Como amigo, Tauro es leal, generoso, campechano, alegre… Como buen vividor, desea compartir con sus amistades los placeres de la buena mesa e irse de fiesta con ellos, pero como persona sencilla que es, también es un buen compañero con el que dar largos paseos o simplemente charlar delante de una humeante taza de té.
En el hogar, antes o después, Tauro se hará con la batuta; y aunque esto no sea así, al nativo del signo le gustará supervisar y halagar los detalles que de verdad lo merezcan. Sus críticas serán contundentes pero nunca hirientes o mal intencionadas. La manera de expresar el afecto y el cariño puede dejar mucho que desear si se compara a este signo con otros más románticos. Sus valores son de orden terrenal pero lo bueno que tienen es que sus afectos son contantes y sonantes. Con sus hijos, Tauro es cariñoso y tranquilo. Lo cierto es que el hogar de los Tauro suele ser un hogar feliz.

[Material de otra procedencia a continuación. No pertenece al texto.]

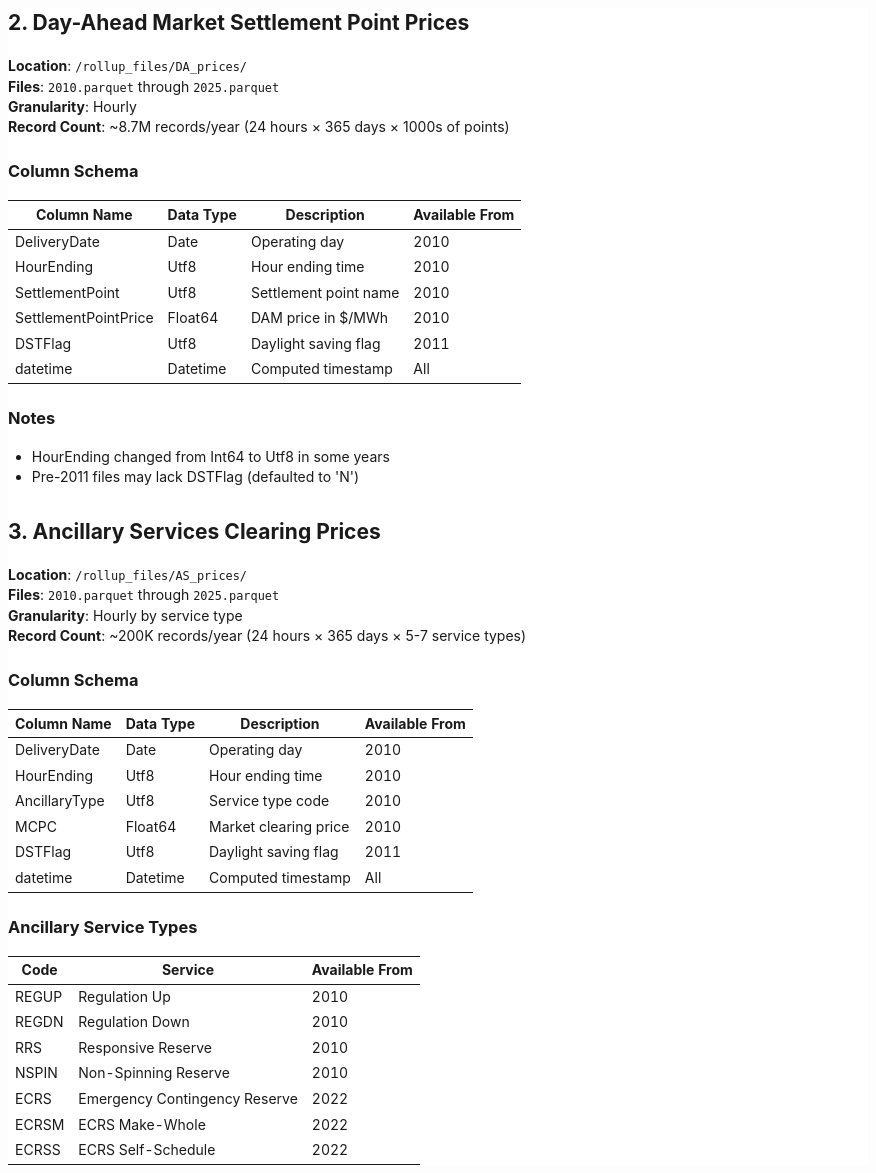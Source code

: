 ## 2. Day-Ahead Market Settlement Point Prices

**Location**: `/rollup_files/DA_prices/`  
**Files**: `2010.parquet` through `2025.parquet`  
**Granularity**: Hourly  
**Record Count**: ~8.7M records/year (24 hours × 365 days × 1000s of points)

### Column Schema
| Column Name | Data Type | Description | Available From |
|------------|-----------|-------------|----------------|
| DeliveryDate | Date | Operating day | 2010 |
| HourEnding | Utf8 | Hour ending time | 2010 |
| SettlementPoint | Utf8 | Settlement point name | 2010 |
| SettlementPointPrice | Float64 | DAM price in $/MWh | 2010 |
| DSTFlag | Utf8 | Daylight saving flag | 2011 |
| datetime | Datetime | Computed timestamp | All |

### Notes
- HourEnding changed from Int64 to Utf8 in some years
- Pre-2011 files may lack DSTFlag (defaulted to 'N')

## 3. Ancillary Services Clearing Prices

**Location**: `/rollup_files/AS_prices/`  
**Files**: `2010.parquet` through `2025.parquet`  
**Granularity**: Hourly by service type  
**Record Count**: ~200K records/year (24 hours × 365 days × 5-7 service types)

### Column Schema
| Column Name | Data Type | Description | Available From |
|------------|-----------|-------------|----------------|
| DeliveryDate | Date | Operating day | 2010 |
| HourEnding | Utf8 | Hour ending time | 2010 |
| AncillaryType | Utf8 | Service type code | 2010 |
| MCPC | Float64 | Market clearing price | 2010 |
| DSTFlag | Utf8 | Daylight saving flag | 2011 |
| datetime | Datetime | Computed timestamp | All |

### Ancillary Service Types
| Code | Service | Available From |
|------|---------|----------------|
| REGUP | Regulation Up | 2010 |
| REGDN | Regulation Down | 2010 |
| RRS | Responsive Reserve | 2010 |
| NSPIN | Non-Spinning Reserve | 2010 |
| ECRS | Emergency Contingency Reserve | 2022 |
| ECRSM | ECRS Make-Whole | 2022 |
| ECRSS | ECRS Self-Schedule | 2022 |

En el ámbito laboral, resulta muy conveniente tener a Tauro de parte de uno. Tauro trabaja con tenacidad y paso a paso logra sus metas. Lo que nunca se debe esperar de este nativo es que se ocupe del trabajo ajeno, pues es de la opinión de que cada uno se rasque sus pulgas. A Tauro no es que le guste mandar, pero en el momento que lo considere imprescindible, cogerá las riendas para que al menos no se pierda lo que tanto esfuerzo precisa. También posee un gran sentido común y sus consejos son más sabios de lo que parecen.